Whilst I'm down here in Valencia checking-out the progress of the Bulgarian immigrants, Eddie, over in Singapore, keeps up the momentum with another sterling piece about the effects of the 'baby shortage'.
Oh for babies to boost the economy
By Eddie Lee
ITALY is a Catholic country with a long tradition of large families. But last year, despite tax-funded childcare and paid leave for both parents, its fertility rate was just 1.2, half of what it was in the 1980s. In Britain, a study found that one in five women was childless by age 40, with the number of 40-year-old women without children now twice as high as it was 20 years ago. The fertility rate for the United Kingdom is now 1.6. In Scotland, deaths now exceed births. Scotland's population has started to decline.
Fertility rates are defined as the average number of lifetime births per woman. The rate at which a population replaces itself is 2.1. Europe's rate is about 1.5. By 2050, Italy could lose 16 per cent of its population and Germany could have to import half a million immigrants a year to keep the working-age population stable. United Nations population division director Joseph Chamie says what the world is seeing now is a revolution in fertility. Rates are falling in virtually every country in the world. The same factors that have long contributed to declining fertility rates in Europe are now emerging in developing countries.
The world's population could level off at about nine billion by mid-century, from six billion today. A decade ago, the UN was projecting about 12 billion. Singapore has just recorded its lowest number of births in 26 years. Only 18,503 babies were born from January to June, and extrapolating from this figure, there will be about 37,000 babies born this year - lower than the 38,364 recorded in 1977. Indeed, last year Singapore's fertility rate had already dropped to an all-time low of 1.4. Despite baby bonuses and state-supported dating programmes, Singapore has been unable to reverse the drop in its fertility rate, which first fell below the replacement level in 1975.

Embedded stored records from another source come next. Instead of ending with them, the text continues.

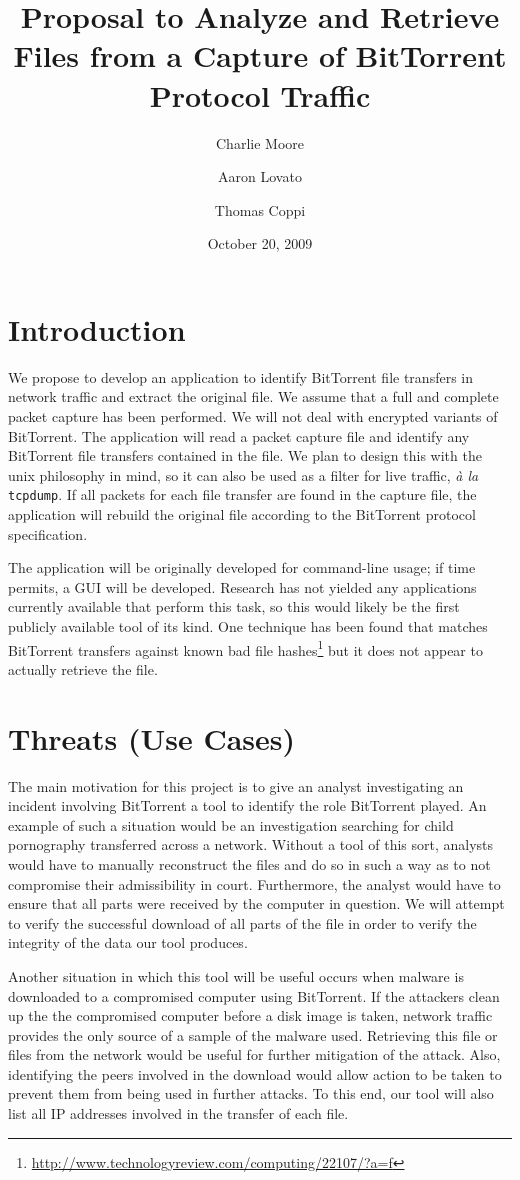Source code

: \documentclass[11pt]{article}
\author{Charlie Moore \and Aaron Lovato \and Thomas Coppi}
\title{Proposal to Analyze and Retrieve Files from a Capture of BitTorrent
  Protocol Traffic}
\date{October 20, 2009}
\begin{document}
\maketitle

\section{Introduction}
We propose to develop an application to identify BitTorrent file transfers in
network traffic and extract the original file.  We assume that a full and
complete packet capture has been performed.  We will not deal with encrypted
variants of BitTorrent. The application will read a packet capture file and
identify any BitTorrent file transfers contained in the file. We plan to design
this with the unix philosophy in mind, so it can also be used as a filter for
live traffic, \emph{\`a la} \verb=tcpdump=. If all packets for each file
transfer are found in the capture file, the application will rebuild the
original file according to the BitTorrent protocol specification.

The application will be originally developed for command-line usage; if time
permits, a GUI will be developed. Research has not yielded any applications
currently available that perform this task, so this would likely be the first
publicly available tool of its kind. One technique has been found that matches
BitTorrent transfers against known bad file
hashes\footnote{\url{http://www.technologyreview.com/computing/22107/?a=f}} but
it does not appear to actually retrieve the file.

\section{Threats (Use Cases)}
The main motivation for this project is to give an analyst investigating an
incident involving BitTorrent a tool to identify the role BitTorrent played.  An
example of such a situation would be an investigation searching for child
pornography transferred across a network. Without a tool of this sort, analysts
would have to manually reconstruct the files and do so in such a way as to not
compromise their admissibility in court. Furthermore, the analyst would have to
ensure that all parts were received by the computer in question. We will attempt
to verify the successful download of all parts of the file in order to verify
the integrity of the data our tool produces. 

Another situation in which this tool will be useful occurs when malware is
downloaded to a compromised computer using BitTorrent. If the attackers clean up
the the compromised computer before a disk image is taken, network traffic
provides the only source of a sample of the malware used. Retrieving this file
or files from the network would be useful for further mitigation of the
attack. Also, identifying the peers involved in the download would allow action
to be taken to prevent them from being used in further attacks. To this end, our
tool will also list all IP addresses involved in the transfer of each file.
\end{document}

Dr Cheng Li Chang of the Thomson Fertility Centre said: 'Singaporeans are very realistic people. Raising children is becoming more costly, especially since our education system is so competitive. 'Parents feel the need to spend a lot of money on tuition and enrichment programmes for their children.' This investment in the future, however, also has the consequence that Singaporeans produce fewer children; hence the demographic conundrum. The economic consequences of an impending decline in population are likely to be far reaching. With fewer people of working age and more among the elderly and dependent, an economy's productive capacity and purchasing power are reduced.
In fact, economists David Bloom and Jeffrey Williamson argue in a 1998 paper for the World Bank that East Asia's economic miracle resulted from a simple demographic trend: The working age population grew much faster than the dependent population from 1965 to 1990. This expanded the productive capacity of South Korea, Taiwan, Singapore and Hong Kong. Rapid growth, of course, is not inevitable. But it occurred in these places because they also had the social, economic, and political institutions that allowed them to realise the growth potential created by the demographic transition. Economists call this the 'gift' phase of the demographic transition, from pre-industrial high fertility and mortality to post-industrial low fertility.
It comes first with fewer infants and children dying young, and later, fewer children being born. The result is an increase in the proportion of working adults in the middle phase of the transition. In the final phase, however, the continued decline in fertility results in an ageing population and a decline in the proportion of working adults. This suggests future demographic change will depress growth rates in East Asia. It is no coincidence that Japan is the oldest nation in the world, with a median age of 41.3, and the first postwar industrial economy to suffer from deflation. It is no surprise either that economic growth in Italy, Switzerland and Germany has averaged just 0.5 per cent, with rapidly falling inflation rates, in the past two years. They have a median age of around 40. All three economies are now in recession.
And you can't blame their protracted sluggishness on the bursting of the 1990s stock market bubble, for central banks demonstrated in the 1970s and 1980s that they had pretty much learnt how to mitigate the effects of stock market crashes. Neither are labour market rigidities a good reason. Quite clearly, the deeper underlying cause in all cases is an ageing population. When thinking about the dramatic economic transformation that occurred in East Asia in the past half century, remember also that the plunge from high to low rates of fertility was much sharper in East Asia than in any other region or historical period. Today, the demographic 'gift' is passing from countries such as Japan, Hong Kong, Germany and Switzerland to China, India and Malaysia. Ditto the growth wave.